(Stored data entries)
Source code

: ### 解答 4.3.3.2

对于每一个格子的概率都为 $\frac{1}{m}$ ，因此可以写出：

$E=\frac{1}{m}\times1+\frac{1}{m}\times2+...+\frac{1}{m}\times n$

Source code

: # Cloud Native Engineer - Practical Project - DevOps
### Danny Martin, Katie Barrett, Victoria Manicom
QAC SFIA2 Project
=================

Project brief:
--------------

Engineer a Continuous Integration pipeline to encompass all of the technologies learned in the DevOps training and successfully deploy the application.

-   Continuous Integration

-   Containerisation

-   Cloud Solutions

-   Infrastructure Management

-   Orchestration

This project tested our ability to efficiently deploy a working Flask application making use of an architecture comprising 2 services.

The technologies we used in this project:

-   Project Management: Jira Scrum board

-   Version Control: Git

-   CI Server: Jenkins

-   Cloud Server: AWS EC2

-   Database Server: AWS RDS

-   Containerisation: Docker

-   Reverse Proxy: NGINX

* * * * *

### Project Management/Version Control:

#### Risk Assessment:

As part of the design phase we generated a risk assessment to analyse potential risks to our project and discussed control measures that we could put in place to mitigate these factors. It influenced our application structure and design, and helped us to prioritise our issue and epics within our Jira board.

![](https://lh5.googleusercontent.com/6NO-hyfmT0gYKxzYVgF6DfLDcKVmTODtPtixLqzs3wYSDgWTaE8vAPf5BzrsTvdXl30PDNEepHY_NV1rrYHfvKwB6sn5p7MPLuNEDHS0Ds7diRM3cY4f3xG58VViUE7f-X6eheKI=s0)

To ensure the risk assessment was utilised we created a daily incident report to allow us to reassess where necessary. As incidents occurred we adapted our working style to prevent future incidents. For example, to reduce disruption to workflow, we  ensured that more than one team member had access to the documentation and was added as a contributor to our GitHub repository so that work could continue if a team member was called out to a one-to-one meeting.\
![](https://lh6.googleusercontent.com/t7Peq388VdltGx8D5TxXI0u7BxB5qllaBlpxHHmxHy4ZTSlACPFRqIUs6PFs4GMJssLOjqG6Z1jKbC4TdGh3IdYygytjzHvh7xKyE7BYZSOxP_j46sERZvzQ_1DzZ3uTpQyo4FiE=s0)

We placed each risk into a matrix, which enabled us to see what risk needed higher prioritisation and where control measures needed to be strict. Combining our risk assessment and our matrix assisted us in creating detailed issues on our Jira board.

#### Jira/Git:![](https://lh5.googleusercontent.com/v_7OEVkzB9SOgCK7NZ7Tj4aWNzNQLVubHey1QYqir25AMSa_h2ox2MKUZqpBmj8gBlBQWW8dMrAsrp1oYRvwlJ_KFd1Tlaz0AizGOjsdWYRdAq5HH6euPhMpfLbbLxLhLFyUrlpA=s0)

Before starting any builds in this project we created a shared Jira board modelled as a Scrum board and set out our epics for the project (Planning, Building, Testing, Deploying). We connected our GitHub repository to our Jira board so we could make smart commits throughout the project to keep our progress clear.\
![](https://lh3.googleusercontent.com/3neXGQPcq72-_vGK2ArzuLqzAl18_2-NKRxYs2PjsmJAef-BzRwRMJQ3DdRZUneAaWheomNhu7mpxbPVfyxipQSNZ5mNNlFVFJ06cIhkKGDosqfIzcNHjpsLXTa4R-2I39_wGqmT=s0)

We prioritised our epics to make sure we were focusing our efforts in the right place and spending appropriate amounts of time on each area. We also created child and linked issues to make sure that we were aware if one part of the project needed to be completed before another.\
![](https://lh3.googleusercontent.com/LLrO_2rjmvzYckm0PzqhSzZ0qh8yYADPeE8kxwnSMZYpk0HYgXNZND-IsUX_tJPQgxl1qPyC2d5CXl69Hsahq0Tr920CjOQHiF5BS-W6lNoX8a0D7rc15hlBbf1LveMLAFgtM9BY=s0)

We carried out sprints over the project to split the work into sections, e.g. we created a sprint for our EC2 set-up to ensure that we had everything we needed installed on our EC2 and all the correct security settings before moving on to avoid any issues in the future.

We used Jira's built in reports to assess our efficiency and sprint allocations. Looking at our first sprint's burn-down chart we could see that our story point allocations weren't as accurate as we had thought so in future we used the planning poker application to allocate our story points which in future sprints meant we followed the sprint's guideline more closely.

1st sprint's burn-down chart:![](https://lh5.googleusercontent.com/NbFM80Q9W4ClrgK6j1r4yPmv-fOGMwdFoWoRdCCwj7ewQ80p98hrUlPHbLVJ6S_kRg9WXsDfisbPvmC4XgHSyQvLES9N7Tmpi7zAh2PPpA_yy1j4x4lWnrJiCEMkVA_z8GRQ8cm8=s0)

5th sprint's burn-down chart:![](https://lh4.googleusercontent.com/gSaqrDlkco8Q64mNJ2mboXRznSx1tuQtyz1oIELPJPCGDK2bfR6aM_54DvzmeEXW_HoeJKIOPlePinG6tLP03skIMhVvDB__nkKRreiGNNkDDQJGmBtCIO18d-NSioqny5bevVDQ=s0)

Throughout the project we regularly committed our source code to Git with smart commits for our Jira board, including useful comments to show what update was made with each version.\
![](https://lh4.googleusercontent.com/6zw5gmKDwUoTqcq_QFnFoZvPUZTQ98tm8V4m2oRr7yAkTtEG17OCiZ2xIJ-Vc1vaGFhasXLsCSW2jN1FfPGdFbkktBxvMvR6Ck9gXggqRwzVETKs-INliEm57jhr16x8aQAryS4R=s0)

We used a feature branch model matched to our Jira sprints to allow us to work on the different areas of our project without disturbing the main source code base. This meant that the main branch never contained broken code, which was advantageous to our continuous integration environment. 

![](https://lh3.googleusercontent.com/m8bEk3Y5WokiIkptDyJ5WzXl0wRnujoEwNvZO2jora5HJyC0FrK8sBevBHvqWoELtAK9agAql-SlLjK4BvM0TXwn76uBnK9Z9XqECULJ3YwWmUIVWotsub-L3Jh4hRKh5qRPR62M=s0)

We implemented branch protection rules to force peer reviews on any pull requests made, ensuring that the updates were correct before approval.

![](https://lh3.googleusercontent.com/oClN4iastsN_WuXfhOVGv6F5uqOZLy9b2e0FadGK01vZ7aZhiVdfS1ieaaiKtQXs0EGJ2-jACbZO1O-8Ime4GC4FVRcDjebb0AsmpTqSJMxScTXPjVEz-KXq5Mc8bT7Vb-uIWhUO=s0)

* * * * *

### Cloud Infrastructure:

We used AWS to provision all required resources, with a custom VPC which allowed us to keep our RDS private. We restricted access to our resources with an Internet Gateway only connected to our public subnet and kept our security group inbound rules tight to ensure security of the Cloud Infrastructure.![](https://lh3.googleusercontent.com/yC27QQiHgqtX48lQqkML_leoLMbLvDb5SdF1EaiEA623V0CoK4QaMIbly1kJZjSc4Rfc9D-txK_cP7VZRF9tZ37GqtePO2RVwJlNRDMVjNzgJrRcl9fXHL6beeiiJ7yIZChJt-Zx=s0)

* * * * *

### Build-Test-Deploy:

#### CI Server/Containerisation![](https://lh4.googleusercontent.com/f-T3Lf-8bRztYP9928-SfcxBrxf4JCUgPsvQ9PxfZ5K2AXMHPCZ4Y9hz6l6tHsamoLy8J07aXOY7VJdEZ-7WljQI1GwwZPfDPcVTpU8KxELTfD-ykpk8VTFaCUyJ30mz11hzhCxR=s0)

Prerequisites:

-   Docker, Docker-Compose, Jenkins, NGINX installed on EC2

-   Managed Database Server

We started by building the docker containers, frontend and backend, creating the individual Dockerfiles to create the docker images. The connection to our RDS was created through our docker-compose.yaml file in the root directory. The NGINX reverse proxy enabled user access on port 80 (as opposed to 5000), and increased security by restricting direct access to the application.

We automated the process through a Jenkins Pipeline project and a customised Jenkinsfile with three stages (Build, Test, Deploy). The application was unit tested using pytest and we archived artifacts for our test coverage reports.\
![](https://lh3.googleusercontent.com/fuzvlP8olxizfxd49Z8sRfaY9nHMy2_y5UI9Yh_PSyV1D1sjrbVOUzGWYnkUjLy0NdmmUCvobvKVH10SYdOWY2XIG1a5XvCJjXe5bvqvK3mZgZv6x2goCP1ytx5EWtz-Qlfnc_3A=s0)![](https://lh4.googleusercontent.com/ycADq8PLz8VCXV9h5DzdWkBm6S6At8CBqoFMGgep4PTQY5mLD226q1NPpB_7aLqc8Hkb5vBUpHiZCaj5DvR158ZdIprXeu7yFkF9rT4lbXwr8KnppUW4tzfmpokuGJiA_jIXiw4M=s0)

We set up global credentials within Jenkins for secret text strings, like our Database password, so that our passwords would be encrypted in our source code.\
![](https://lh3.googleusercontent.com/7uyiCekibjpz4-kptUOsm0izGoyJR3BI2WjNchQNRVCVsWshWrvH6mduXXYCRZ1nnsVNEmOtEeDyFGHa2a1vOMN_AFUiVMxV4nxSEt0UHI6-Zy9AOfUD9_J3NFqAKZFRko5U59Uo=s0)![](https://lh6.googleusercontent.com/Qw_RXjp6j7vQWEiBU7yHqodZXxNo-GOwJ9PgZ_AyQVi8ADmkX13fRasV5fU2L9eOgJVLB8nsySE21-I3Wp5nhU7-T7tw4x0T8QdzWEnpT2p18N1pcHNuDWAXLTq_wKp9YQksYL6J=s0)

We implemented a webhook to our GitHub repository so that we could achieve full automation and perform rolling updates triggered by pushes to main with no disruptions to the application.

What the task requires. Could you filter the entries above for lines holding the string "tested" and copy them?

Response.
This project tested our ability to efficiently deploy a working Flask application making use of an architecture comprising 2 services.
We automated the process through a Jenkins Pipeline project and a customised Jenkinsfile with three stages (Build, Test, Deploy). The application was unit tested using pytest and we archived artifacts for our test coverage reports.\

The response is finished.